Mr. Thomas took the bundle of papers and dropped them down beside the front door, then turned to look at me more closely. “My goodness, if you aren't the image of Alex!” he exclaimed. “You must really miss her, Libby.”

I nodded. “I do, sir. I try not to think about it too much. Right now I'm concentrating on finding a job. That's why I'm here.”

“A job?” The notion seemed to surprise him. “What kind of a job?”

“Anything,” I admitted. “I wondered if you might be needing a reporter. I'm a very good writer. In fact, I've decided that's what I'd like to be.”

William Thomas drew another pile of newspapers towards him and busied himself with the string again. “A reporter, eh?”

“Or if you don't need a reporter,” I hastened to elaborate, “I can do just about anything. Housecleaning. Typing. Cooking, even.

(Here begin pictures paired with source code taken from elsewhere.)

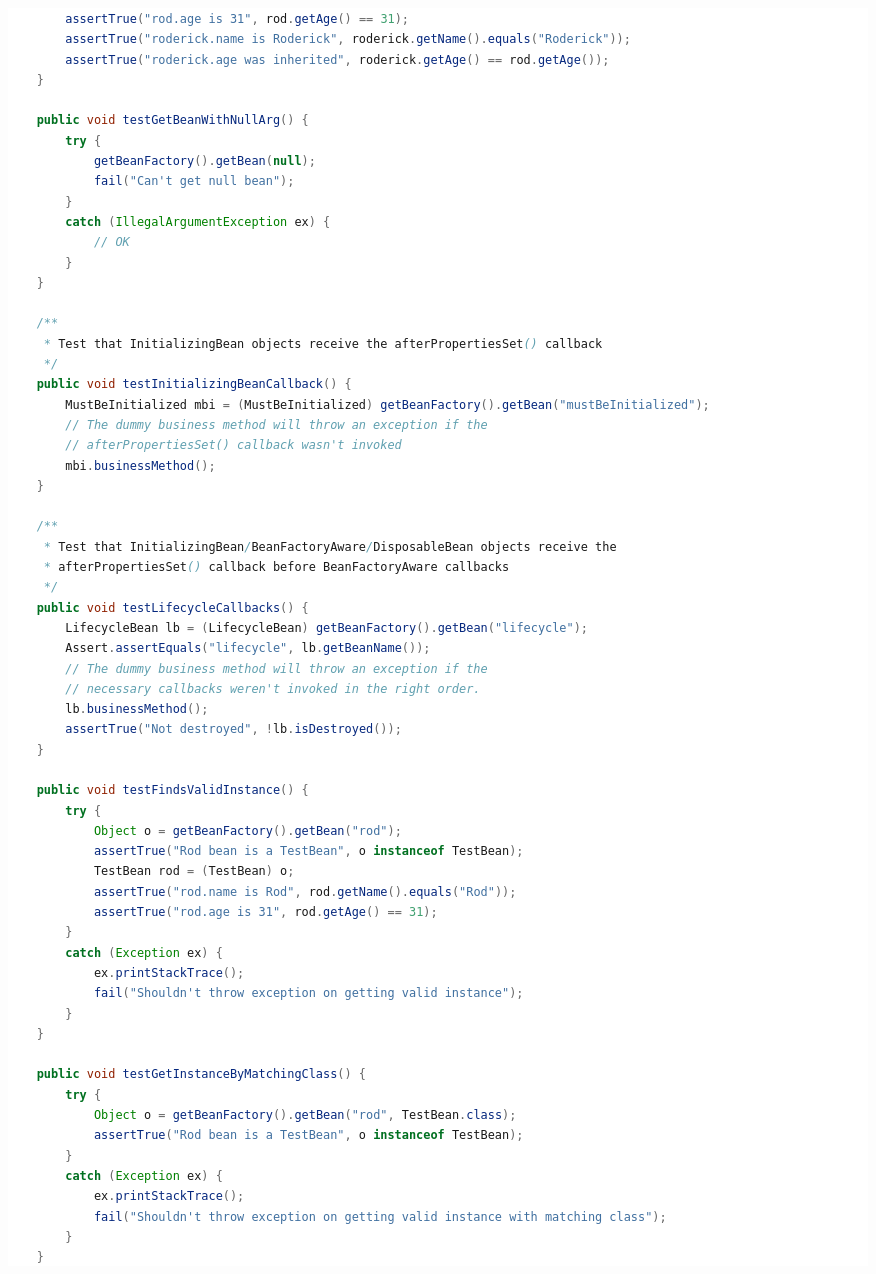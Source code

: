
 ```java
		assertTrue("rod.age is 31", rod.getAge() == 31);
		assertTrue("roderick.name is Roderick", roderick.getName().equals("Roderick"));
		assertTrue("roderick.age was inherited", roderick.getAge() == rod.getAge());
	}

	public void testGetBeanWithNullArg() {
		try {
			getBeanFactory().getBean(null);
			fail("Can't get null bean");
		}
		catch (IllegalArgumentException ex) {
			// OK
		}
	}

	/**
	 * Test that InitializingBean objects receive the afterPropertiesSet() callback
	 */
	public void testInitializingBeanCallback() {
		MustBeInitialized mbi = (MustBeInitialized) getBeanFactory().getBean("mustBeInitialized");
		// The dummy business method will throw an exception if the
		// afterPropertiesSet() callback wasn't invoked
		mbi.businessMethod();
	}

	/**
	 * Test that InitializingBean/BeanFactoryAware/DisposableBean objects receive the
	 * afterPropertiesSet() callback before BeanFactoryAware callbacks
	 */
	public void testLifecycleCallbacks() {
		LifecycleBean lb = (LifecycleBean) getBeanFactory().getBean("lifecycle");
		Assert.assertEquals("lifecycle", lb.getBeanName());
		// The dummy business method will throw an exception if the
		// necessary callbacks weren't invoked in the right order.
		lb.businessMethod();
		assertTrue("Not destroyed", !lb.isDestroyed());
	}

	public void testFindsValidInstance() {
		try {
			Object o = getBeanFactory().getBean("rod");
			assertTrue("Rod bean is a TestBean", o instanceof TestBean);
			TestBean rod = (TestBean) o;
			assertTrue("rod.name is Rod", rod.getName().equals("Rod"));
			assertTrue("rod.age is 31", rod.getAge() == 31);
		}
		catch (Exception ex) {
			ex.printStackTrace();
			fail("Shouldn't throw exception on getting valid instance");
		}
	}

	public void testGetInstanceByMatchingClass() {
		try {
			Object o = getBeanFactory().getBean("rod", TestBean.class);
			assertTrue("Rod bean is a TestBean", o instanceof TestBean);
		}
		catch (Exception ex) {
			ex.printStackTrace();
			fail("Shouldn't throw exception on getting valid instance with matching class");
		}
	}

```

Mending.”

He ran a hand through his thick, grey hair, leaving it rumpled and standing on end. “Well now, Libby. I have someone who does my cooking and mending. And I'm not looking to hire anyone here at the paper at the present time.”

“I see. Well, what about a proof-reader? My mother always said you could use one.”

This time William Thomas laughed out loud.

“Or maybe you could just use someone to keep this office tidy,” I suggested, looking around at the overloaded tables, the shelves filled with toppled books and papers.

The newspaperman dropped into a chair on the far side of the desk. “Okay, I've got a few minutes. Let's talk.” He tilted back, lacing his hands behind his head. “Have a seat, Libby.” He indicated the room's only other chair. I drew it up across the desk from him. “Take the load off,” he invited.